But what we have to do as African American people, we have to realize, wow, there is a point in which white people will meet us halfway, okay? And another thing, if, for example, a policeman hits somebody up side the head in Poughkeepsie, you know, Tempe, whatever city, it’s not going to set the race back, you see [laughter]?

TIPPETT: All right, and is it going to set the race back if Barack Obama turns out not to be a good president?

MR. MILLER: No. The same way if Spike Lee puts out a bad movie is not going to set back cinematography. You see what I’m saying? You know, it’s like Jackie Robinson. Yes, you can make an error. You know what I’m saying?
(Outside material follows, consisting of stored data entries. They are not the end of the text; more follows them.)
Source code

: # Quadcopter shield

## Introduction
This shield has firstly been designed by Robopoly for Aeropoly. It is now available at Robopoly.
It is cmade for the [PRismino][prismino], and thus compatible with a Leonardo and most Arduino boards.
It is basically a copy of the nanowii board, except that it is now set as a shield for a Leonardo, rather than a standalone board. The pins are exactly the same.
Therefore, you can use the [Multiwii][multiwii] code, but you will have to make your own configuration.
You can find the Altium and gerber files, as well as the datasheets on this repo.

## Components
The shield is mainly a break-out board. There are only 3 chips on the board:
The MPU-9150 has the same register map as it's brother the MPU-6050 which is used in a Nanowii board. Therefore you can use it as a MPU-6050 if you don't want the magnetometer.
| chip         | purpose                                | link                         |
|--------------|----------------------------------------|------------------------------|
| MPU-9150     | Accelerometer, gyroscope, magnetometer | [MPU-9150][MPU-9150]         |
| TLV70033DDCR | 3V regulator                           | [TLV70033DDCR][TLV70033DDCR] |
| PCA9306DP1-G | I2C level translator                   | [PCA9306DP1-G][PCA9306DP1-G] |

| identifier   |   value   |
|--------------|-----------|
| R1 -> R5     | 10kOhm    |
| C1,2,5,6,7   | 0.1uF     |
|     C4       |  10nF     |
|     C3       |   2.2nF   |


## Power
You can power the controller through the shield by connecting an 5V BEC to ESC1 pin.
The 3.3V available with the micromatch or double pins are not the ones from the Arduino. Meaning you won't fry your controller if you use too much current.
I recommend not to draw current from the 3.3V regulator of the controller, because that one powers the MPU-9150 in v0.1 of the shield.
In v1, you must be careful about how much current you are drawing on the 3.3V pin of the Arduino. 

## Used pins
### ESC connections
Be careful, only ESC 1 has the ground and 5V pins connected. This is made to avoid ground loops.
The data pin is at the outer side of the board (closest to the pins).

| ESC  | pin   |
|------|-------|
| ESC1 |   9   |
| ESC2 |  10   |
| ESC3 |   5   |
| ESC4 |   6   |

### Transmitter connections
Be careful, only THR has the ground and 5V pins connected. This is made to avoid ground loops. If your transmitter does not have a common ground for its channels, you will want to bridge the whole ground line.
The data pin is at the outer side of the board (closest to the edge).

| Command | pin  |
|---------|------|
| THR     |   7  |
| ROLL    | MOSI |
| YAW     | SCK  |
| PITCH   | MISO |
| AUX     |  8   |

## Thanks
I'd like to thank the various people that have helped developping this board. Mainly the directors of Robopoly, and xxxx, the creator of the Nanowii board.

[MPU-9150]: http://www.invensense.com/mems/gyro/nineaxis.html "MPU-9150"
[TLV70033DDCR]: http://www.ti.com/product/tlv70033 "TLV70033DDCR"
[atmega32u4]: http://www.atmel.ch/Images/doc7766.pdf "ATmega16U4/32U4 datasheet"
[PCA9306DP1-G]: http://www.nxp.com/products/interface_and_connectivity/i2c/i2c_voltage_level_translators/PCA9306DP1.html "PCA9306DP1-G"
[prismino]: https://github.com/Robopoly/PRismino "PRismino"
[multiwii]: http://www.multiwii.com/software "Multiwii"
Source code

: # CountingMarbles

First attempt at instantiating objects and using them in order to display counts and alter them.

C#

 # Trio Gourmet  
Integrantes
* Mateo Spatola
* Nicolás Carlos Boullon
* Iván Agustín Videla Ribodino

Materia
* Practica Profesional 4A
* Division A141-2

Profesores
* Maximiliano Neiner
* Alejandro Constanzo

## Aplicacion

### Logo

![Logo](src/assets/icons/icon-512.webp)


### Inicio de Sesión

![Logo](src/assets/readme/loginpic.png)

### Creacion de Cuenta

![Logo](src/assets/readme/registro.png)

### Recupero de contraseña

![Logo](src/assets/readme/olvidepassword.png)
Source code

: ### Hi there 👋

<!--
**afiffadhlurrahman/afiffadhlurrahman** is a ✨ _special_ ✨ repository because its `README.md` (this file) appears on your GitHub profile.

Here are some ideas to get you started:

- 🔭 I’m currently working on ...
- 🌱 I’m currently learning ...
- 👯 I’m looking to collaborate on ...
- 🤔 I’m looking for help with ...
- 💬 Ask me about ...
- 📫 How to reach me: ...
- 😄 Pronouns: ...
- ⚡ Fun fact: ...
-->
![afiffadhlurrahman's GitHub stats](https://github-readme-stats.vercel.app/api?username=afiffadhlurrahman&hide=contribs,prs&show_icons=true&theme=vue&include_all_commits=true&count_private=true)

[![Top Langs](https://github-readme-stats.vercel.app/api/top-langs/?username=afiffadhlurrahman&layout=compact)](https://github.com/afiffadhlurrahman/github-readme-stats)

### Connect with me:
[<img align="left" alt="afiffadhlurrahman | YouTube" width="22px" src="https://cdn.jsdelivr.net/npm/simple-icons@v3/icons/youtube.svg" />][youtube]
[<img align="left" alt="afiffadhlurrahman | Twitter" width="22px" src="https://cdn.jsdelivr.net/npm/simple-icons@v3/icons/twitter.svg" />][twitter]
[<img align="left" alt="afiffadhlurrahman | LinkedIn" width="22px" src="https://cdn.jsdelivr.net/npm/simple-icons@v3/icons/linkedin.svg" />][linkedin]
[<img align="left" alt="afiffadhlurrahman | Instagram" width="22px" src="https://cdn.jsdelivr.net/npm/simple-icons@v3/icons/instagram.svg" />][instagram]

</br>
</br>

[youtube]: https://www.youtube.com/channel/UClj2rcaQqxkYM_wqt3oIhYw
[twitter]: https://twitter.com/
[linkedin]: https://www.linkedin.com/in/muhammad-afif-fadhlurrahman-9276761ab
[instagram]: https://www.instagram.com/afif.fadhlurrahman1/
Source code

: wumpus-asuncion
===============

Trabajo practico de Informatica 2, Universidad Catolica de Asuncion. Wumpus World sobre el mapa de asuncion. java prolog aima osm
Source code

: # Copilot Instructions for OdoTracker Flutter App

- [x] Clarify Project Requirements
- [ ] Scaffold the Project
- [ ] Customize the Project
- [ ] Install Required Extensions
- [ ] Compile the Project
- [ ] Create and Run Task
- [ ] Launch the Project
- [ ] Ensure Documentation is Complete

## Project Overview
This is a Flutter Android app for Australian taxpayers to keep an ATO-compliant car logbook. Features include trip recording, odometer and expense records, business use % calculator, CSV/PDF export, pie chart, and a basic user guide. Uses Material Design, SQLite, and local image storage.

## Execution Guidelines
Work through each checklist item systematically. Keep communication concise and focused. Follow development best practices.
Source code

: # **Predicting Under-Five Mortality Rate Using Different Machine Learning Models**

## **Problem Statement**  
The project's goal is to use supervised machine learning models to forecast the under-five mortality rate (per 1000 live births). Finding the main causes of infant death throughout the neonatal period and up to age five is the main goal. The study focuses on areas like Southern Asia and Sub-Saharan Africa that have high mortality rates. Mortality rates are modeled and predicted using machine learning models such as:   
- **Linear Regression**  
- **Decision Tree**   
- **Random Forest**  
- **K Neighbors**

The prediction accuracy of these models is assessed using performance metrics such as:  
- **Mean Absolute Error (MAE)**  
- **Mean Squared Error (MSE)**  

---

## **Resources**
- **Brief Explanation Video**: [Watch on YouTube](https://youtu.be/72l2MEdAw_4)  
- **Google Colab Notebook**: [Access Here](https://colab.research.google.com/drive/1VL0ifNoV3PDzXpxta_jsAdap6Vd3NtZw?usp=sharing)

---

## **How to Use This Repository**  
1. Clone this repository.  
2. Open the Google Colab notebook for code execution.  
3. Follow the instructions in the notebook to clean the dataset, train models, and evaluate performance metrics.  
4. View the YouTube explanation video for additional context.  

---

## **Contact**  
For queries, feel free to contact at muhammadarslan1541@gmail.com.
In 2010, we are still looking at black people as if they represent everybody.

TIPPETT: What do you mean by that?

MR. MILLER: You see?

TIPPETT: No. What do you mean by that?

MR. MILLER: Well, what happens is …

TIPPETT: … oh, you mean that one black person represents every black person?

MR. MILLER: Everybody, right.

TIPPETT: Okay, mm-hmm.

MR. MILLER: So it’s like saying if Obama is a bad president, we’ll say he was just not qualified [laughter]. See, I’m a Larry Doby type of guy. I’m like, you know, the guy who integrated the American Baseball League that nobody remembers [laughter]. You know what I’m saying? Everybody says, oh, Jackie Robinson, Jackie Robinson. Well, Larry Doby, man. I’m waiting for the next black president to come along and do something. Maybe Obama’s just John the Baptist; he isn’t Jesus. He’s just John the Baptist.

TIPPETT: Okay. I’d like to talk about poetry. For you, I think, talking about poetry doesn’t mean that we stop talking about politics.

MR. MILLER: Right.

TIPPETT: In fact, I mean, here’s something you wrote that I think is very intriguing and beautiful, you know, that you said, “I did not write to escape from my surroundings. I write to embrace my neighbor. It is the politics of imagination which provides me with the vision of the type of world I would like to live in.” In my ears, that’s also a wonderfully religious or spiritual statement.

MR. MILLER: Well, it is because, you know, what I’ve been telling people — this is, I think, our responsibility of what I call language work that writers have to do. You know, we have to change our vocabulary, you know. I feel that if, for example, we can bring back into our vocabulary the beloved community that people like Martin Luther King or John Lewis still talks about, I think that’s a positive thing.

If, for example, words like nonviolence can become part of our vocabulary again, I think that’s a positive thing. What happens, certain words have just been forgotten and what happens is that we don’t even realize the importance of what these words meant. I mean, no one talks about a utopian society anymore. Even though when we look at some the amazing things in terms of science and technology, it seems like we’re moving in that direction.

TIPPETT: The beloved community is also a scriptural reference, right?

MR. MILLER: Right, right. I think that there are things, for example, we’re battling right now over the proper definition of Jihad because Jihad is pretty much a spiritual development.

TIPPETT: Right. We’re very mixed up in our language with Islam. That’s absolutely true.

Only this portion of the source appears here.